# twitching kuhli loach



## Ghost15 (Jun 22, 2010)

so i have a kuhli loach and just recently has started twitching almost like he is having a seizure or something.. its been going on for about 3 to 4 days now and i cant figure out why he is twitching... 

now the twitches vary.. some are worse than othes.. like some are just small ones.. but others make him move quite a bit.. and also the length between each one varies... they are just random.. i have no idea what is causing them .. i have never heard of a twitching fish.. im trying to find some kind of information on the internet about it but im not having the best luck.. i dont want to loose him and i just really want to know what is causing the twiches...

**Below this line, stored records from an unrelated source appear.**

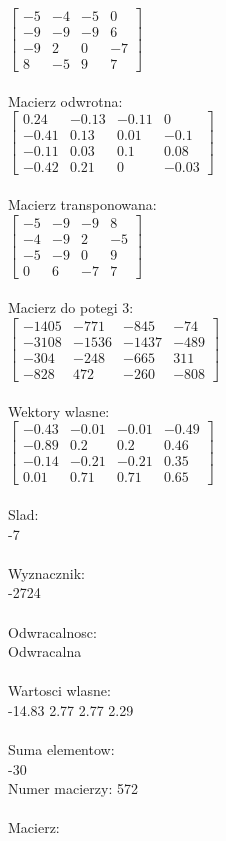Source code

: \documentclass[a4paper,12pt]{article}
\begin{document}
$\begin{bmatrix} -5&-4&-5&0\\-9&-9&-9&6\\-9&2&0&-7\\8&-5&9&7 \end{bmatrix}$
\\
\\
Macierz odwrotna:\\

$\begin{bmatrix} 0.24&-0.13&-0.11&0\\-0.41&0.13&0.01&-0.1\\-0.11&0.03&0.1&0.08\\-0.42&0.21&0&-0.03 \end{bmatrix}$
\\
\\
Macierz transponowana:\\

$\begin{bmatrix} -5&-9&-9&8\\-4&-9&2&-5\\-5&-9&0&9\\0&6&-7&7 \end{bmatrix}$
\\
\\
Macierz do potegi 3:\\

$\begin{bmatrix} -1405&-771&-845&-74\\-3108&-1536&-1437&-489\\-304&-248&-665&311\\-828&472&-260&-808 \end{bmatrix}$
\\
\\
Wektory wlasne:\\

$\begin{bmatrix} -0.43&-0.01&-0.01&-0.49\\-0.89&0.2&0.2&0.46\\-0.14&-0.21&-0.21&0.35\\0.01&0.71&0.71&0.65 \end{bmatrix}$
\\
\\
Slad:\\
-7
\\
\\
Wyznacznik:\\
-2724
\\
\\
Odwracalnosc:\\
Odwracalna
\\
\\
Wartosci wlasne:\\
-14.83 2.77 2.77 2.29
\\
\\
Suma elementow:\\
-30
\\
\newpage
Numer macierzy:
572
\\
\\
Macierz:\\
\end{document}
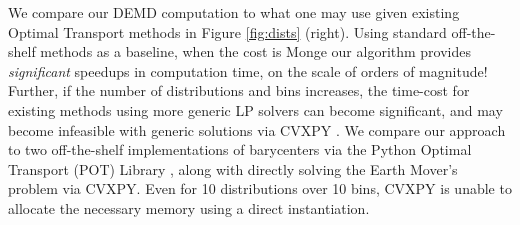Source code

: We compare our DEMD computation 
to what one may use given existing Optimal Transport methods in Figure \ref{fig:dists} (right). Using standard off-the-shelf methods as a baseline, when the cost is Monge our algorithm provides \textit{significant} speedups in computation time, on the scale of orders of magnitude! Further, if the number of distributions and bins increases, the time-cost for existing methods using more generic LP solvers can become significant, and may become infeasible with generic solutions via CVXPY \citep{diamond2016cvxpy}. 
We compare our approach to two off-the-shelf implementations of barycenters via the Python Optimal Transport (POT) Library \citep{flamary2021pot}, along with 
directly solving the Earth Mover's problem via CVXPY. 
Even for 10 distributions over 10 bins, CVXPY is unable to allocate the necessary memory using a direct instantiation.






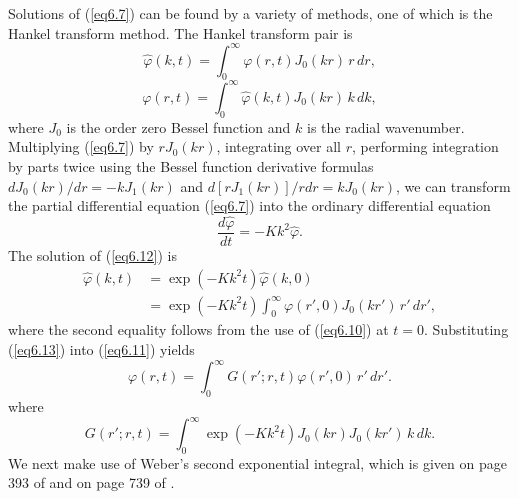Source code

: \documentclass[10pt]{article}
\begin{document}
     Solutions of (\ref{eq6.7}) can be found by a variety of methods,
one of which is the Hankel transform method. The Hankel transform pair
is %
\begin{equation}                                  %
   \hat{\varphi}(k,t) = \int_0^\infty \varphi(r,t) J_0(kr) \, r \, dr,
\label{eq6.10}
\end{equation}
\begin{equation}                                  %
         \varphi(r,t) = \int_0^\infty \hat{\varphi}(k,t) J_0(kr) \, k \, dk,
\label{eq6.11}
\end{equation}
where $J_0$ is the order zero Bessel function and $k$ is the radial wavenumber.
Multiplying (\ref{eq6.7}) by $rJ_0(kr)$, integrating over all $r$, performing
integration by parts twice  using the Bessel function derivative formulas
$dJ_0(kr)/dr=-kJ_1(kr)$ and $d[rJ_1(kr)]/rdr=kJ_0(kr)$, we can transform the
partial differential equation (\ref{eq6.7}) into the ordinary differential equation
\begin{equation}                                  %
       \frac{d\hat{\varphi}}{dt} = -K k^2 \hat{\varphi}.
\label{eq6.12}
\end{equation}
The solution of (\ref{eq6.12}) is
\begin{equation}                                  %
  \begin{split}
     \hat{\varphi}(k,t) &= \exp(-Kk^2t) \hat{\varphi}(k,0)        \\
                        &= \exp(-Kk^2t) \int_0^\infty \varphi(r',0) J_0(kr') \, r' \, dr',
\end{split}
\label{eq6.13}
\end{equation}
where the second equality follows from the use of (\ref{eq6.10}) at $t=0$.
Substituting (\ref{eq6.13}) into (\ref{eq6.11}) yields
\begin{equation}                                  %
     \varphi(r,t) = \int_0^\infty G(r';r,t) \varphi(r',0)\, r' \, dr'.
\label{eq6.14}
\end{equation}
where
\begin{equation}                                  %
          G(r';r,t) = \int_0^\infty  \exp(-Kk^2t) J_0(kr) J_0(kr') \, k \, dk.
\label{eq6.15}
\end{equation}
We next make use of Weber's second exponential integral, which is given on
page 393 of \citet{watson95} and on page 739 of \citet{gradshteyn+ryzhik94}.
\end{document}
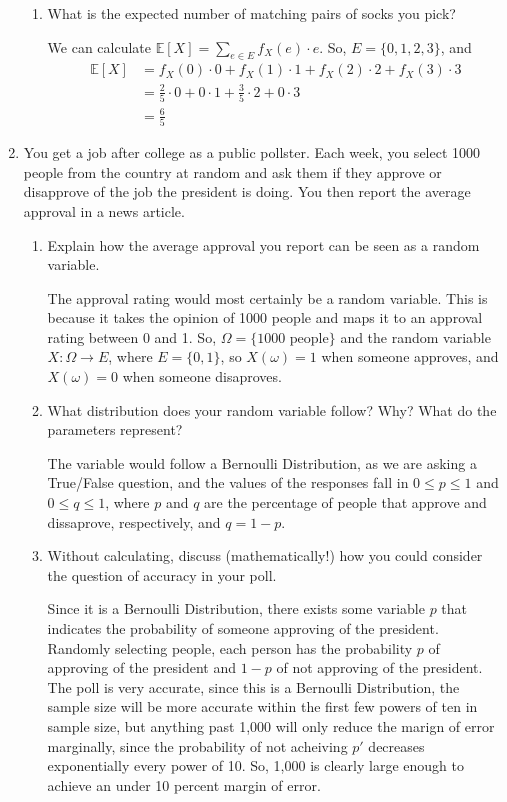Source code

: \documentclass[12pt]{article}
\begin{document}
\begin{enumerate}
\begin{enumerate}
\item What is the expected number of matching pairs of socks you pick?

We can calculate $\mathbb{E}[X] = \sum_{e\in E} f_X(e) \cdot e$. So, $E = \{0, 1, 2, 3\}$, and 
\begin{align*}
\mathbb{E}[X] &= f_X(0)\cdot 0 + f_X(1)\cdot 1 + f_X(2)\cdot 2 + f_X(3)\cdot 3 \\
&= \frac{2}{5}\cdot 0 + 0\cdot 1 + \frac{3}{5}\cdot 2 + 0\cdot 3 \\
&= \frac{6}{5}
\end{align*} 
\end{enumerate}

\item You get a job after college as a public pollster. Each week, you select 1000 people from the country at random and ask them if they approve or disapprove of the job the president is doing. You then report the average approval in a news article.
\begin{enumerate}
\item Explain how the average approval you report can be seen as a random variable.

The approval rating would most certainly be a random variable. This is because it takes the opinion of 1000 people and maps it to an approval rating between 0 and 1. So, $\Omega = \{\text{1000 people}\}$ and the random variable $X:\Omega \to E$, where $E = \{0, 1\}$, so $X(\omega) = 1$ when someone approves, and $X(\omega) = 0$ when someone disaproves.

\item What distribution does your random variable follow? Why? What do the parameters represent?

The variable would follow a Bernoulli Distribution, as we are asking a True/False question, and the values of the responses fall in $0 \leq p \leq 1$ and $0 \leq q \leq 1$, where $p$ and $q$ are the percentage of people that approve and dissaprove, respectively, and $q = 1- p$. 

\item Without calculating, discuss (mathematically!) how you could consider the question of accuracy in your poll.

Since it is a Bernoulli Distribution, there exists some variable $p$ that indicates the probability of someone approving of the president. Randomly selecting people, each person has the probability $p$ of approving of the president and $1-p$ of not approving of the president. The poll is very accurate, since this is a Bernoulli Distribution, the sample size will be more accurate within the first few powers of ten in sample size, but anything past 1,000 will only reduce the marign of error marginally, since the probability of not acheiving $p'$ decreases exponentially every power of 10. So, 1,000 is clearly large enough to achieve an under 10 percent margin of error. 
\end{enumerate}


\end{enumerate}
\end{document}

any information is greatly appreciated


----------



## kitten_penang (Mar 26, 2008)

do you use an in sump filter or lighting?? maybe the current from the wiring is giving him tiny electric shocks.are there other fishes in the tank??


----------



## Ghost15 (Jun 22, 2010)

no.. i dont think that is it.. he has been in that tank for months now.. i got him in september 09.. 

i have 2 green cories, 6 pearl danios, 1 leopard angelfish, and 1 other kuhli loach which does no twitch... 

the twitching started the day after one of my other kuhli loaches died of something.. i dont know.. one day healthy and alive, the next dead...

his colour is the same, no clamped fins... hes just twitching.. and i noticed that he is always moving his gills.. not like he normally would be and i dont know if that has something to do with him twitching or not.. but there are no signs of parasites on him.. or anything..


----------



## Ghost15 (Jun 22, 2010)

ohh... and the other fish in the tank are not bothering him.. they just swim right past him


----------



## Ghost15 (Jun 22, 2010)

this morning i check my tank to see how my kuhli is doing... when i found him he was dead... so yeah... but im still curious to know what would have caused the twitches/seizure type things.. 

i still have one healthy kuhli left.. should i get more??


----------



## kitten_penang (Mar 26, 2008)

dont trow him away... check his gills cavity maybe there a parasites or water ticks in his gill cavity.


----------



## Link30 (Aug 18, 2010)

Sorry to reactivate an old thread but I was wondering if you found out anything becasue I am having issues with the same thing and cannot find any info on it.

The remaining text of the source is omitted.